'
Editie: 1934, pagina 102
Zuid- en Oost-Azië: Dit blad werd opnieuw getekend, waarbij de grondbedekkingsarceringen (steppen, woestijnsteppen en woestijnen) zijn weggelaten. Dat is goed voor de leesbaarheid, maar slecht voor het aflezen van verbanden. In het Noordwesten van India tegen de Afghaanse grens is de Noordwest Grensprovincie ingetekend (Northwest Frontier province), een in 1901 ingestelde provincie, gevormd door de ook in het naburige Afghanistan levende Pathanen bewoond gebied. Ten westen van Bengalen is de nieuwe provincie Bihar en Orissa ingetekend.
Het aantal provincies in China is weer teruggebracht tot achttien, omdat Mantsjoerije zich onder Japanse invloed onafhankelijk gemaakt heeft onder de naam Mandsjoekwo, met hoofdstad in Tsjangtsjoen (Changchun). Het eigenlijke China, aangegeven met een donkerder kleur geel, is uitgebreid met Binnen-Tibet: de provincies Sikang en Koekoe Nor. Binnen-Mongolië is nu opgedeeld onder de provincies Ninghsia, Soeijoean en Tsachar.
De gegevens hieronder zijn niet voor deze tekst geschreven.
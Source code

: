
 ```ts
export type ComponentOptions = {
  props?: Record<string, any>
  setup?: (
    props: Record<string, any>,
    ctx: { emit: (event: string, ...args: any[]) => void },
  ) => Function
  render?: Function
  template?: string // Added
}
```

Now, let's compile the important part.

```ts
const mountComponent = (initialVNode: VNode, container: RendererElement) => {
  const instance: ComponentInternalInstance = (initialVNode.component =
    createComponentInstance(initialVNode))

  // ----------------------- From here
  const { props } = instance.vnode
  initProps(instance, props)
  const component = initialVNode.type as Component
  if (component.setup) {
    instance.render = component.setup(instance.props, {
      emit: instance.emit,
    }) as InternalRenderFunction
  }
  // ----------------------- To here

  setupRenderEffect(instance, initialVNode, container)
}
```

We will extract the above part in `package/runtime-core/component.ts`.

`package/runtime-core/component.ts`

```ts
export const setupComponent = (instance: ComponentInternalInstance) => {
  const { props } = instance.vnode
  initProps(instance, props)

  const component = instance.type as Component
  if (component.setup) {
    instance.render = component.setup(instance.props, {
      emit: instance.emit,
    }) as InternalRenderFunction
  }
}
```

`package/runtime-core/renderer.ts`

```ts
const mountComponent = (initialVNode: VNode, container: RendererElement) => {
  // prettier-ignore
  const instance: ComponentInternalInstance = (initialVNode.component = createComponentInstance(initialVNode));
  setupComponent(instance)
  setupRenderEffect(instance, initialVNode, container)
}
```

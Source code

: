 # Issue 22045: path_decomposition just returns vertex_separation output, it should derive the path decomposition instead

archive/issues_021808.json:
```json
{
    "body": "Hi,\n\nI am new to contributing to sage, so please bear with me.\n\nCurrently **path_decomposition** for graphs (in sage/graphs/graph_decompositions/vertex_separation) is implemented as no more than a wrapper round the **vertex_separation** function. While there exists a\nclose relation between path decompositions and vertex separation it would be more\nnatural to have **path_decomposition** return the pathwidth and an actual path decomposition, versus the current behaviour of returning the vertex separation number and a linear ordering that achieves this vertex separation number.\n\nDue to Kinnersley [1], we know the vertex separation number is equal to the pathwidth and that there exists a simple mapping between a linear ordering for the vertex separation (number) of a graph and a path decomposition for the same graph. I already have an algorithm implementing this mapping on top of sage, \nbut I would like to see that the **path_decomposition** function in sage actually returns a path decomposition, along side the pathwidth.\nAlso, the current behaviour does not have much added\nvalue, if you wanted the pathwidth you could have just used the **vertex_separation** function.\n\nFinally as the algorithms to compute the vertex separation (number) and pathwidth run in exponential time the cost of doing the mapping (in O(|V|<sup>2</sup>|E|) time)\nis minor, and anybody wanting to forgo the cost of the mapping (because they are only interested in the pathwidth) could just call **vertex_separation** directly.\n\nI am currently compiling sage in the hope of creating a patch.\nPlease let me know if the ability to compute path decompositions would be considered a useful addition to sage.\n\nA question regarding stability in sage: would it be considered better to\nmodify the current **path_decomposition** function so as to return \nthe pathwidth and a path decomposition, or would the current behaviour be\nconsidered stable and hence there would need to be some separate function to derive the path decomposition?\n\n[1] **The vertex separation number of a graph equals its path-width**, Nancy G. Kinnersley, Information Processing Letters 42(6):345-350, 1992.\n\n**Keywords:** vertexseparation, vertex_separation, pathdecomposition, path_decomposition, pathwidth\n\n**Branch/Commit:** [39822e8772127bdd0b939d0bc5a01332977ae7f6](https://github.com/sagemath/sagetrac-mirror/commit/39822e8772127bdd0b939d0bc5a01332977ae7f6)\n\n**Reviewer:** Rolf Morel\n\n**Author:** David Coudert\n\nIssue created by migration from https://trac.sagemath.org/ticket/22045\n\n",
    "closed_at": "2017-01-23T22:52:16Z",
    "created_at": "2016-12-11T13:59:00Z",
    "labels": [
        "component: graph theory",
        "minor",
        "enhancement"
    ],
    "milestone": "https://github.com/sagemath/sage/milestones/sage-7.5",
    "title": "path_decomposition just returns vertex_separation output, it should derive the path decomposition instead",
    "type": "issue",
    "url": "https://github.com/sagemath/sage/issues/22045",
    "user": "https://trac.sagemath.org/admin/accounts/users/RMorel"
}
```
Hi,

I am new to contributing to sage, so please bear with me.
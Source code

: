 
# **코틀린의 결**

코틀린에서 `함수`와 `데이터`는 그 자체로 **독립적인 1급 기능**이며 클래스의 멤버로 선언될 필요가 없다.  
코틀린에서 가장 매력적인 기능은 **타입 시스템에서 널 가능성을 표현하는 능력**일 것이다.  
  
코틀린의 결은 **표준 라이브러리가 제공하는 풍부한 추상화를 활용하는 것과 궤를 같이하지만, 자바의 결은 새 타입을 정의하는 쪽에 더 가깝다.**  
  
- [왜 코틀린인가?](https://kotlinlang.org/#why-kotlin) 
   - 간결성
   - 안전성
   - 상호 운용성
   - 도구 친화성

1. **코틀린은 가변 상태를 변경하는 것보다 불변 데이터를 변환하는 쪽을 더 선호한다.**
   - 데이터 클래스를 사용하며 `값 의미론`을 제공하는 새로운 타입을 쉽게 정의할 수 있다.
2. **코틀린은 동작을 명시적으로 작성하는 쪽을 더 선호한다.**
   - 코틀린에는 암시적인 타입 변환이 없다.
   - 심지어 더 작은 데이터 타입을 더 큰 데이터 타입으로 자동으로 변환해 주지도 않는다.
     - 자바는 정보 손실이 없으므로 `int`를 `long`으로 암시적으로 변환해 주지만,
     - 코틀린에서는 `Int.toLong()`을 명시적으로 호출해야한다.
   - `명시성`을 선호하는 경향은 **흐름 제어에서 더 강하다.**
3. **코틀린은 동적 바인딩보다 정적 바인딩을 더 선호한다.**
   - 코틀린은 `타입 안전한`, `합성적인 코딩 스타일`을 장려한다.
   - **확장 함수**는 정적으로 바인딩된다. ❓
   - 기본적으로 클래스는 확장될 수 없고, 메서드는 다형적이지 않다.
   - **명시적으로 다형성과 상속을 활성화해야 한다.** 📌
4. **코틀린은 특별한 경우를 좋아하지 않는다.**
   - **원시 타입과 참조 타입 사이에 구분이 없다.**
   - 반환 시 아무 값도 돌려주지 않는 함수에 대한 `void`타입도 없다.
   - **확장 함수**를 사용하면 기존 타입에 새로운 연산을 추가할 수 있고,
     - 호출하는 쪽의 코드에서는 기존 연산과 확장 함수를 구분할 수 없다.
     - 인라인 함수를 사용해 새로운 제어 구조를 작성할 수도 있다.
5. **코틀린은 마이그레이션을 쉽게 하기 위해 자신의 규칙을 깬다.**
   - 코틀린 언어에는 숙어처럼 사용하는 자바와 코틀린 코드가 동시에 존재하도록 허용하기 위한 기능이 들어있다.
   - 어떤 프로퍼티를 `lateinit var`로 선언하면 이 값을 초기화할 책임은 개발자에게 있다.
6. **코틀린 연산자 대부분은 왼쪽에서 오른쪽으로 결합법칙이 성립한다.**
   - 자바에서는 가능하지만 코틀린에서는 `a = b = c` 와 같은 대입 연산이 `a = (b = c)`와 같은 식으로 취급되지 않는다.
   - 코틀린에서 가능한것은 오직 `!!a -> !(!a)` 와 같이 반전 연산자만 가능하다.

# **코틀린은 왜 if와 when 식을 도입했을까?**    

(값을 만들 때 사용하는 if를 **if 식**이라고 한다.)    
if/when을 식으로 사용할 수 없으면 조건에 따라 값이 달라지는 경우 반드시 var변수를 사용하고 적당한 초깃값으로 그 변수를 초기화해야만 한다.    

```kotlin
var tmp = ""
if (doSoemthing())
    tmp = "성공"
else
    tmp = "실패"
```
Het Kwen-Lun gebergte vormde eerst de noordgrens van Tibet, maar in deze editie is de noordgrens zuidwaarts verschoven.

Het bijkaartje van Japan heeft nu hoogtezones gekregen en is uitgebreid noordwaarts zodat het ook Hokkaido en Zuid-Sachalin omvat. De spoorwegen zijn gelukkig wat uitgedund, zodat een duidelijker beeld is gerealiseerd. De uitgang ‘-sjima’ in het Japans betekent ‘eiland’, zodat namen die we voorheen als Tsoesjima zagen, nu zonder dat toevoegsel zijn gelaten, en dus Tsoe heten als het eilandkarakter duidelijk is.